SUPPLIED MATERIAL:
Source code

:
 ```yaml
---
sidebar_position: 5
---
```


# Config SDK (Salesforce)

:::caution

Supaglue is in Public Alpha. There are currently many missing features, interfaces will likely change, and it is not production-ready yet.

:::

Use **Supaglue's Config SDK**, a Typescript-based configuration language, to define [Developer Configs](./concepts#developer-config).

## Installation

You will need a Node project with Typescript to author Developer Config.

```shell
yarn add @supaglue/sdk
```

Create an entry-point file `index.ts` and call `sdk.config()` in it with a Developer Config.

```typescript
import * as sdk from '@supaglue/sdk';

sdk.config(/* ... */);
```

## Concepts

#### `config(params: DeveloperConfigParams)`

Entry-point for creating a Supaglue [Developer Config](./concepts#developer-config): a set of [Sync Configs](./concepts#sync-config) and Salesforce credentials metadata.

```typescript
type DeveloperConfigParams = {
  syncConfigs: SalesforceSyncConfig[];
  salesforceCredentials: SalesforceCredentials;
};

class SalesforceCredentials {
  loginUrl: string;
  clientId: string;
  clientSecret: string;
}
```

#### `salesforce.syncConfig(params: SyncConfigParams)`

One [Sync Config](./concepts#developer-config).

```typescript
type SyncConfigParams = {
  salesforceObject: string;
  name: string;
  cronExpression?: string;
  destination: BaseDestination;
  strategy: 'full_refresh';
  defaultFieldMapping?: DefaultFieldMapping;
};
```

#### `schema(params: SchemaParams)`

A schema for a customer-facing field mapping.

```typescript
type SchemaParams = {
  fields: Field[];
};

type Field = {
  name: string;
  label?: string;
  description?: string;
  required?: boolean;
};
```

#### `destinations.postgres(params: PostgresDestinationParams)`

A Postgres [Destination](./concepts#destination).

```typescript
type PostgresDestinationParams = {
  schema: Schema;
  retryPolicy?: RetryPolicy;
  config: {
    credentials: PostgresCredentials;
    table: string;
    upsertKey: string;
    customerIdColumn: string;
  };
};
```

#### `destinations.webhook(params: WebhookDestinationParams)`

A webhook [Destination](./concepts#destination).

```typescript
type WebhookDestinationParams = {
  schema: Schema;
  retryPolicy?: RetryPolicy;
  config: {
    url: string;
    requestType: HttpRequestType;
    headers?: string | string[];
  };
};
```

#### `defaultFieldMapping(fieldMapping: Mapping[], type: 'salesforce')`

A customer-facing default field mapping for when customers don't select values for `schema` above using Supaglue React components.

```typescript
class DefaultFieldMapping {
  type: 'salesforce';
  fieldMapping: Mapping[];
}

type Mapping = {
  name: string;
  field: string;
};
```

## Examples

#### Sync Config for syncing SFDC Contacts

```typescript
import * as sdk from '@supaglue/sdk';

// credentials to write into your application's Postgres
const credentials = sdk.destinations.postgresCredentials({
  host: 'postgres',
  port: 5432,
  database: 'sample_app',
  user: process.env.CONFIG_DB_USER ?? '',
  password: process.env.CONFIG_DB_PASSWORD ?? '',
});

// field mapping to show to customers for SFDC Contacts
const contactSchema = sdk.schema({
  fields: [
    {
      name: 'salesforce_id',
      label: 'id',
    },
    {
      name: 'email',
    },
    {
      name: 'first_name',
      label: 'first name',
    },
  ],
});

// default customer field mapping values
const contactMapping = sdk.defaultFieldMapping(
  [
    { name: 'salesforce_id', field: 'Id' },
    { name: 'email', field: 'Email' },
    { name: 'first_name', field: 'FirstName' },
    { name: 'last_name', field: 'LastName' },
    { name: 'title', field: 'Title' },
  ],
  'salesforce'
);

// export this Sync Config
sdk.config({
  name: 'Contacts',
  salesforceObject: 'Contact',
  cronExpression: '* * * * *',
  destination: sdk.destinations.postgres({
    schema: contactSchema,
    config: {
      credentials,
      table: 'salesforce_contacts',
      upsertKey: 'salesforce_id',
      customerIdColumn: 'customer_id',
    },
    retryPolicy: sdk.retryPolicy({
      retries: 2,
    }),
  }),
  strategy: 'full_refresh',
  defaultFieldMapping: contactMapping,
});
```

WORK REQUEST: Print the material exactly as written, omitting nothing.

EXERCISE OUTPUT:
Source code

:
 ```yaml
---
sidebar_position: 5
---
```


# Config SDK (Salesforce)

:::caution

Supaglue is in Public Alpha. There are currently many missing features, interfaces will likely change, and it is not production-ready yet.

:::

Use **Supaglue's Config SDK**, a Typescript-based configuration language, to define [Developer Configs](./concepts#developer-config).

## Installation

You will need a Node project with Typescript to author Developer Config.

```shell
yarn add @supaglue/sdk
```

Create an entry-point file `index.ts` and call `sdk.config()` in it with a Developer Config.

```typescript
import * as sdk from '@supaglue/sdk';

sdk.config(/* ... */);
```

## Concepts

#### `config(params: DeveloperConfigParams)`

Entry-point for creating a Supaglue [Developer Config](./concepts#developer-config): a set of [Sync Configs](./concepts#sync-config) and Salesforce credentials metadata.

```typescript
type DeveloperConfigParams = {
  syncConfigs: SalesforceSyncConfig[];
  salesforceCredentials: SalesforceCredentials;
};

class SalesforceCredentials {
  loginUrl: string;
  clientId: string;
  clientSecret: string;
}
```

#### `salesforce.syncConfig(params: SyncConfigParams)`

One [Sync Config](./concepts#developer-config).

```typescript
type SyncConfigParams = {
  salesforceObject: string;
  name: string;
  cronExpression?: string;
  destination: BaseDestination;
  strategy: 'full_refresh';
  defaultFieldMapping?: DefaultFieldMapping;
};
```

#### `schema(params: SchemaParams)`

A schema for a customer-facing field mapping.

```typescript
type SchemaParams = {
  fields: Field[];
};

type Field = {
  name: string;
  label?: string;
  description?: string;
  required?: boolean;
};
```

#### `destinations.postgres(params: PostgresDestinationParams)`

A Postgres [Destination](./concepts#destination).

```typescript
type PostgresDestinationParams = {
  schema: Schema;
  retryPolicy?: RetryPolicy;
  config: {
    credentials: PostgresCredentials;
    table: string;
    upsertKey: string;
    customerIdColumn: string;
  };
};
```

#### `destinations.webhook(params: WebhookDestinationParams)`

A webhook [Destination](./concepts#destination).

```typescript
type WebhookDestinationParams = {
  schema: Schema;
  retryPolicy?: RetryPolicy;
  config: {
    url: string;
    requestType: HttpRequestType;
    headers?: string | string[];
  };
};
```

#### `defaultFieldMapping(fieldMapping: Mapping[], type: 'salesforce')`

A customer-facing default field mapping for when customers don't select values for `schema` above using Supaglue React components.

```typescript
class DefaultFieldMapping {
  type: 'salesforce';
  fieldMapping: Mapping[];
}

type Mapping = {
  name: string;
  field: string;
};
```

## Examples

#### Sync Config for syncing SFDC Contacts

```typescript
import * as sdk from '@supaglue/sdk';

// credentials to write into your application's Postgres
const credentials = sdk.destinations.postgresCredentials({
  host: 'postgres',
  port: 5432,
  database: 'sample_app',
  user: process.env.CONFIG_DB_USER ?? '',
  password: process.env.CONFIG_DB_PASSWORD ?? '',
});

// field mapping to show to customers for SFDC Contacts
const contactSchema = sdk.schema({
  fields: [
    {
      name: 'salesforce_id',
      label: 'id',
    },
    {
      name: 'email',
    },
    {
      name: 'first_name',
      label: 'first name',
    },
  ],
});

// default customer field mapping values
const contactMapping = sdk.defaultFieldMapping(
  [
    { name: 'salesforce_id', field: 'Id' },
    { name: 'email', field: 'Email' },
    { name: 'first_name', field: 'FirstName' },
    { name: 'last_name', field: 'LastName' },
    { name: 'title', field: 'Title' },
  ],
  'salesforce'
);

// export this Sync Config
sdk.config({
  name: 'Contacts',
  salesforceObject: 'Contact',
  cronExpression: '* * * * *',
  destination: sdk.destinations.postgres({
    schema: contactSchema,
    config: {
      credentials,
      table: 'salesforce_contacts',
      upsertKey: 'salesforce_id',
      customerIdColumn: 'customer_id',
    },
    retryPolicy: sdk.retryPolicy({
      retries: 2,
    }),
  }),
  strategy: 'full_refresh',
  defaultFieldMapping: contactMapping,
});
```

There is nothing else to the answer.